Chevaux fabuleux
Deux contes mahi (centre du Bénin) racontés dans l’atmosphère d’une veillée par le grand-père et la tante de l’auteur. Dans le premier, « Le Destin », on retrouve le conte de l’orphelin abandonné par ses frères. Voué à la mort, son destin se révèle fabuleux et prend la forme de trois chevaux qui saccagent ses récoltes mais qu’il épargne et qui l’aideront, le moment voulu, à conquérir la princesse et à résister à l’adversité. Dans le second, « Les Jumeaux et le Monstre », le héros, chasseur émérite, surprend un secret de la brousse. N’ayant pas su le taire, il aurait pu y laisser sa vie. Mais, avec l’aide de son frère, de sa mère et des savoirs magiques qu’il possède, qui pourrait lui résister ? L’histoire de ce chasseur rappelle, par bien des côtés, la longue saga malinké de Sini Mori, le chasseur qui avait épousé une femme-animal.
Béatrice Lalinon Gbado a choisi des contes très anciens et rarement publiés dans des éditions pour la jeunesse. Elle les raconte avec beaucoup de finesse. Elle se replace dans le contexte de la transmission orale, sans nostalgie pour une période révolue, mais désireuse de retisser le lien entre la sagesse des anciens et les jeunes générations.

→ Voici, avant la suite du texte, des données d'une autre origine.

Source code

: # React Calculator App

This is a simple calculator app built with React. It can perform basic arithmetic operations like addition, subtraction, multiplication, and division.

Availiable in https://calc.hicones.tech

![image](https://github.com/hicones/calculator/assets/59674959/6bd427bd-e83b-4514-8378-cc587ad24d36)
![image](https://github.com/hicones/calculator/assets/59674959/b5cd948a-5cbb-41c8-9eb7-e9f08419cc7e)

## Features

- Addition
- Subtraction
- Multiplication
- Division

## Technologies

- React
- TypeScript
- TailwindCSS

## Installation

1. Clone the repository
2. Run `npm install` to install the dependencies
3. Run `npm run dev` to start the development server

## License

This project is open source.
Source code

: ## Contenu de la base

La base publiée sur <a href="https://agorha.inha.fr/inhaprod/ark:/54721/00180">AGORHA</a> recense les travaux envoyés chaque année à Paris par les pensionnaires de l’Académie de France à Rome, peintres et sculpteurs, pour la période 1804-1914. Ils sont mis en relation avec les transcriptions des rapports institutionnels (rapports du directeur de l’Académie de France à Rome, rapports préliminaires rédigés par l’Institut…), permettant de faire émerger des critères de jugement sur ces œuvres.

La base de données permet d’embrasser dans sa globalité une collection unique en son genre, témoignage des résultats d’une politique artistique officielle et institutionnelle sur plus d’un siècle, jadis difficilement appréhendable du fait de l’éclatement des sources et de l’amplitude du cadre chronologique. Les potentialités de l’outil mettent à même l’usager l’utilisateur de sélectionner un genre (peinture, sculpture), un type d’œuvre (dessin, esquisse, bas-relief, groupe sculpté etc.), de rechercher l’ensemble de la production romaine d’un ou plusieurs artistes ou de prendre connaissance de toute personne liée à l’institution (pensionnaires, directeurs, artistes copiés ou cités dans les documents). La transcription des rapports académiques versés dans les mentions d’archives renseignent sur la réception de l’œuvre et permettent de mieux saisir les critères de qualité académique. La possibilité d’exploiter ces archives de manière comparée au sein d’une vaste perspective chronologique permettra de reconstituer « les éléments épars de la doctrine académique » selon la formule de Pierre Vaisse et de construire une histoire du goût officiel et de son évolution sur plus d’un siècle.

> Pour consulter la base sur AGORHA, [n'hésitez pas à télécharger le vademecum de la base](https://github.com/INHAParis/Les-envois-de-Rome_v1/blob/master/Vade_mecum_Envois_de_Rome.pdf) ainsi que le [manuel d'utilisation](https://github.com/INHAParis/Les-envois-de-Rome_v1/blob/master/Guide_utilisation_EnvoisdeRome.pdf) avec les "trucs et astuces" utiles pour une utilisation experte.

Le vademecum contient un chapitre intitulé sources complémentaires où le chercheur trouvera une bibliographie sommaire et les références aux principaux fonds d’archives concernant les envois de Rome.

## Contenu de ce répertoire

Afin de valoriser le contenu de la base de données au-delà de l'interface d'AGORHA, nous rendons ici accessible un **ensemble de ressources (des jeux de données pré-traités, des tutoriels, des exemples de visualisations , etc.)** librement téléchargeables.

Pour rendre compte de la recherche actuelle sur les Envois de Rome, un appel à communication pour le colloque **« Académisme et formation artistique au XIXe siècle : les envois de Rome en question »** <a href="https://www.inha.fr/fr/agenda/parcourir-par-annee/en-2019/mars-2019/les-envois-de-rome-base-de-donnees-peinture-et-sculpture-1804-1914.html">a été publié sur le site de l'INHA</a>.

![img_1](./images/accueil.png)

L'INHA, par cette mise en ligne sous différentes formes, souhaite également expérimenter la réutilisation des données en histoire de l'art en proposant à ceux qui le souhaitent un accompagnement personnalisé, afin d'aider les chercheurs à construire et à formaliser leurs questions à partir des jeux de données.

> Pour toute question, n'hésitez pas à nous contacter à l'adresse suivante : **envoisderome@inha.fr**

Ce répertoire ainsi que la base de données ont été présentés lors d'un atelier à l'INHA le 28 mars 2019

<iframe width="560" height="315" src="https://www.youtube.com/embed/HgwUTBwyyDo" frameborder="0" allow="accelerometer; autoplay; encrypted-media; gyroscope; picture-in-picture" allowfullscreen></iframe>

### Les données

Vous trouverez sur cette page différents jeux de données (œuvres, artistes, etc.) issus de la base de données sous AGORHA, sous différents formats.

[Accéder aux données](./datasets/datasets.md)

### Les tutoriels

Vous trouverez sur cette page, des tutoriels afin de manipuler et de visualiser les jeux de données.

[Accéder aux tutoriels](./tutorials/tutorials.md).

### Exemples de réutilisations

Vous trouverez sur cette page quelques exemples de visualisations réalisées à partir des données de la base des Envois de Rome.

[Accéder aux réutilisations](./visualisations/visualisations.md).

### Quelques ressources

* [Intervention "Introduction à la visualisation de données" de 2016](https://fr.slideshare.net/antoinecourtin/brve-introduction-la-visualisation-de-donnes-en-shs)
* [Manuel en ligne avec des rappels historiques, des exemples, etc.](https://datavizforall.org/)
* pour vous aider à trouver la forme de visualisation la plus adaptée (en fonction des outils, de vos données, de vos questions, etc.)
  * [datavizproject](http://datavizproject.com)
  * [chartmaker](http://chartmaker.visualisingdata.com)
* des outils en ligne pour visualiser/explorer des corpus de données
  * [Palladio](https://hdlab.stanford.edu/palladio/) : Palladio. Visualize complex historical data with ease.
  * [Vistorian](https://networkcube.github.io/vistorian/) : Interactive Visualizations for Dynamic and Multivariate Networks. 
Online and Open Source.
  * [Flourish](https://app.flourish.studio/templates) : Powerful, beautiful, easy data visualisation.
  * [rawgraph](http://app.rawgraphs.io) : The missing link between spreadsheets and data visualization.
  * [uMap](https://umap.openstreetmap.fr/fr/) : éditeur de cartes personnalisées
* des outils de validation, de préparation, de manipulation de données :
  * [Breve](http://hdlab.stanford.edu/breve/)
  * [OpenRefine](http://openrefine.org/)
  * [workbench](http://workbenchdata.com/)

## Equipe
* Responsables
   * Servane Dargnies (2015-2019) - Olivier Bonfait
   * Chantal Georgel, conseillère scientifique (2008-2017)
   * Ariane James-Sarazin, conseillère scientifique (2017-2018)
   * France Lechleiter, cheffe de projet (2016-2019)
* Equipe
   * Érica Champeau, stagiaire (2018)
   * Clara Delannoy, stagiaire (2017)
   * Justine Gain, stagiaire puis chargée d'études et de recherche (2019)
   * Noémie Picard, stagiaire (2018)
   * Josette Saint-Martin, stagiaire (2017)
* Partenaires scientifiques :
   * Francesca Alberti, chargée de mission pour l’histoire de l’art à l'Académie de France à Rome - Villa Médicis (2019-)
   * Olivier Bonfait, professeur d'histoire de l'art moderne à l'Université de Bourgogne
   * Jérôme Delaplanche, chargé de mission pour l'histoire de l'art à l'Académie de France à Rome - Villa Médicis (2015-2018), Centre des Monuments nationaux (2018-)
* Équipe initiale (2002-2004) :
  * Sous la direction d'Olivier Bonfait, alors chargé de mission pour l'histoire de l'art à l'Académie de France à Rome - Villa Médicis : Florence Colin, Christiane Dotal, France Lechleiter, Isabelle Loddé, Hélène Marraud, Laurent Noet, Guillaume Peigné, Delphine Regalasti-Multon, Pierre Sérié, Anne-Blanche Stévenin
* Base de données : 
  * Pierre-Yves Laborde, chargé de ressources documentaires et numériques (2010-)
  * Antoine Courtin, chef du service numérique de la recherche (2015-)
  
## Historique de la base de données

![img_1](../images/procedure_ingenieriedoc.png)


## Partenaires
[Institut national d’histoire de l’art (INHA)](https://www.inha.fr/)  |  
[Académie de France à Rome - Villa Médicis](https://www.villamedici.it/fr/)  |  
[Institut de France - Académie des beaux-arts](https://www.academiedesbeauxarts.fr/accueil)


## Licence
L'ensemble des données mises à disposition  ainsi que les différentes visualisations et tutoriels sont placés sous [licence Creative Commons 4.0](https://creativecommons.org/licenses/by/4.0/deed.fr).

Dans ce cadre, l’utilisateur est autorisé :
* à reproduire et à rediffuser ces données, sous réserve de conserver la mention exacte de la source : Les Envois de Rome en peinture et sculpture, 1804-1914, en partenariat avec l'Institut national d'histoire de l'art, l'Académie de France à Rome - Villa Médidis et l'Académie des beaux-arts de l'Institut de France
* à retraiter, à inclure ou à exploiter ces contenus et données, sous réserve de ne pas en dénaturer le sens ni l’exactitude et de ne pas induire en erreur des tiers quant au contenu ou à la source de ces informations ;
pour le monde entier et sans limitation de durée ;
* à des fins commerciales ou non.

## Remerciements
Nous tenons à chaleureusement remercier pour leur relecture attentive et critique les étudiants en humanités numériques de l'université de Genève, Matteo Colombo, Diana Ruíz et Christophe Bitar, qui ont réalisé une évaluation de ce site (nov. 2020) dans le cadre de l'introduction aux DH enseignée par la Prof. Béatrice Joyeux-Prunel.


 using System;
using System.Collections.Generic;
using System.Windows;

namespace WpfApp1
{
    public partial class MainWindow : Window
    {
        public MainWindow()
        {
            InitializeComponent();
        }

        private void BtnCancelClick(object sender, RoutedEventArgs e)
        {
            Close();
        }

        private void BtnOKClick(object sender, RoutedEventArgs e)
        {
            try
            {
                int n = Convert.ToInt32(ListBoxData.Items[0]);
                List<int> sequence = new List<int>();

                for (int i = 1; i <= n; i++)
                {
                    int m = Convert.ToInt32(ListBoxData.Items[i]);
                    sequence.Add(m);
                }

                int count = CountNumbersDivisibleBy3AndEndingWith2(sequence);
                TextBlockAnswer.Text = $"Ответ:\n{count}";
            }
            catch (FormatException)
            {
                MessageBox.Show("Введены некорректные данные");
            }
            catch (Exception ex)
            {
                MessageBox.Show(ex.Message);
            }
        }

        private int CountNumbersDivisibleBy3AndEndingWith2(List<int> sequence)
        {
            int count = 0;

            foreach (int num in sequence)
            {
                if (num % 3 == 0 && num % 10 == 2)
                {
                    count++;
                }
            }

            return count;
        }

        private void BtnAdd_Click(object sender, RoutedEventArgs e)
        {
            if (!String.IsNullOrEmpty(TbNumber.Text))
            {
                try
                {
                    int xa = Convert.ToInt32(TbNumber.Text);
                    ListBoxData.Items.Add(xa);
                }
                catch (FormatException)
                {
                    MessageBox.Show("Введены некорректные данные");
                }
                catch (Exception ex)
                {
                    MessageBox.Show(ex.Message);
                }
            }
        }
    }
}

Elle laisse courir sa plume un peu plus que la parole du conteur, se complaisant dans des digressions poétiques, philosophiques ou morales. Le lecteur en perd parfois le fil du conte. Mais, à ce détail près, l’initiative est intéressante et s’inscrit dans une politique éditoriale développée dans différentes collections : rétablir le lien entre le monde moderne et la tradition, ainsi que faire connaître à travers des livres de qualité le patrimoine culturel africain.
La présentation est sobre et aérée : une seule illustration, au trait fin, portant la pagination, court en pied de page, tout au long du livre. La couverture souple, avec rabat, donne une impression de solidité. Sa texture satinée en fait un objet agréable au toucher ; son illustration - un homme à cheval, reproduction d’un sous-verre de Dakar dans des tons ocre, relève le thème avec discrétion.
Le texte, paru pour la première fois en 1998, est ici publié dans le nouveau format de la collection « Sagesses africaines » qui prévoit une trentaine de titres en français, puis des traductions dans les langues d’origine, accompagnés d’un enregistrement sur CD audio. Les enregistrements soulignent le
caractère littéraire de ces récits, car s’ils puisent dans la tradition, ils relèvent bien du registre de la langue écrite. Le lecteur a une belle voix, chaude et vibrante. Des voix féminines chantent les transitions du récit (formules ou chants) dans les langues d’origine. Un bel ensemble qui suppose néanmoins une bonne maîtrise de la langue, à écouter en famille pour retrouver l’esprit convivial de la veillée.